Ownership of Ideas
This novel pursues various aspects of a theme related to the ownership of ideas. Novelist and protagonist Jake Bonner has clearly put a great deal of thought into this concept, developing a philosophy which paints in metaphor: “Once you were in possession of an actual idea, you owed it a debt for having chosen you, and not some other writer, and you paid that debt by getting down to work, not just as a journeyman fabricator of sentences but as an unshrinking artist ready to make painful, time-consuming, even self-flagellating mistakes.” The underlying thesis of this philosophy is a reversal of expectations. Notice that Bonner transfers ownership to the idea itself. This metaphorical concept will prove integral to the plot as it reveals a tendency by Bonner to rationalize how an idea choosing a writer fundamentally shifts responsibility of ownership.
Half-Right
Jake meets a Seattle radio programming director when he arrives for an interview on a show hosted by former Seattle Mariners pitcher, Randy Johnson. Johnson casually engages in locker room banter with Jake before the interview, describing the programming director, Anna Williams, using a simile and a metaphor. Of Anna, Johnson notes that she: “looks like a featherweight, but she’s a heavyweight when it comes to getting her way.” The imagery alludes to the weight classes in boxing in which the maximum allowed for a featherweight is 126 pounds while the minimum for a heavyweight is 200 pounds with no maximum limitation at all. Technically speaking, the comparison Johnson intends is partially unsound since boxing’s class divisions refer only to standard requirements of weight. Johnson’s use of these two divisions as metaphor asserts the weight difference but also implies an inherent division of ability. This is an aspect of the weight classes that does not exist. That is why it is often said of middle legend Sugar Ray Robinson that he was, pound-for-pound, the greatest boxer to ever step into the ring.
Unofficial Nickname of the University of Washington
Eventually Jake will marry the woman who looks only looks like a featherweight.
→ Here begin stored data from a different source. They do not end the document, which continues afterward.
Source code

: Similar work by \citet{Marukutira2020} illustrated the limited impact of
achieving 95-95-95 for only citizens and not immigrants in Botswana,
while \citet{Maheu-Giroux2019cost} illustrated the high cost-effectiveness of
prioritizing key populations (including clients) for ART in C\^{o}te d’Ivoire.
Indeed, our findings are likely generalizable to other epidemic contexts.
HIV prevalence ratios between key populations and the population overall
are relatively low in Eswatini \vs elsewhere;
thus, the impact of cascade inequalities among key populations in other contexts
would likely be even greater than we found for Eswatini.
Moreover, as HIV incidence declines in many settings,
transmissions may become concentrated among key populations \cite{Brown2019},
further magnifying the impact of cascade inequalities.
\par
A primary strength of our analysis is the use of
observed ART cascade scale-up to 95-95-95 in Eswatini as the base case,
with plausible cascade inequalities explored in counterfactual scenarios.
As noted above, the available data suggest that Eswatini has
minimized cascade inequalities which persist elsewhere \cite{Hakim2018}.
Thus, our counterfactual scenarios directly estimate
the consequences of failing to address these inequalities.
Immediately after the interview, he learns more about her. For instance, she grew up in Idaho before attending the University of Washington. He also learns that this institution of higher learning has a darkly metaphorical nickname. The school is “famous for being Ted Bundy’s first playground.” Bundy, of course, is one of America’s most notorious serial killers who terrorized the Pacific Northwest for several years. Ultimately, the decision by Anna to include this fact among the things which Jake learns about her on the day they meet will prove to have a deeper resonance than its seemingly random quality initially suggests.
Talented Tom
“Over eight months of this, innuendo and threats and hashtags to spread the poison as far as it could go, and nothing had made it stop!” This the unspoken thought of an increasingly desperate and paranoid Jake. Talented Tom is the fake online persona of an unknown stalker who is making what should be the best days of Jake’s life a nightmare. "Eight months" is a reference to how long Talented Tom’s emailed warnings have been showing up in Jake’s mailbox. This is the revelation that this mysterious person seemingly knows every detail about how Jake stole a former student’s story idea to produce his wildly successful new novel. Eventually, of course, Talented Tom ups the ante by threatening to fully expose the fraud.
Branded Names
Before Talented Tom enters the picture, everything is going so smoothly for Jake that he actually is enjoying the best days of life. “Despite the incandescent events of the past several months—Oprah! Spielberg!—and the ongoing astonishment of his book’s ever-growing readership, he was actually happier right at this moment…than he’d been in months.” The metaphor at work in this quote may not be immediately apparent. The phrase “incandescent events” may seem a likely possibility, but no. It is the sudden interjection into Jake’s thoughts of the exclamatory mention of two of the most iconic figures in pop culture history that is metaphor. Literally referring only to a woman named Winfrey and a man named Steven, the exclamation points are the key. The incandescent events to which he is referring is the resurrection of his career as a writer from the dead and into a household name. The sudden explosion of “Oprah! Spielberg!” briefly interrupts the direction of that thought while also being integral. This almost bizarre celebratory crying out of just one name of two mega-famous celebrities is a metaphor intended to represent the idea of fame itself.